● Information provided
****

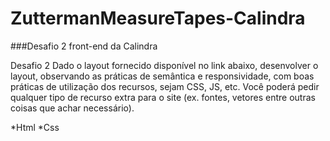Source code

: # ZuttermanMeasureTapes-Calindra
###Desafio 2 front-end da Calindra

Desafio 2
Dado o layout fornecido disponível no link abaixo, desenvolver o layout, observando as
práticas de semântica e responsividade, com boas práticas de utilização dos recursos, sejam CSS,
JS, etc. Você poderá pedir qualquer tipo de recurso extra para o site (ex. fontes, vetores entre
outras coisas que achar necessário).

*Html
*Css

****

● Task to complete
In the records above, how many lines include "Desafio"? Answer with the number alone.

● Reply to the exercise
2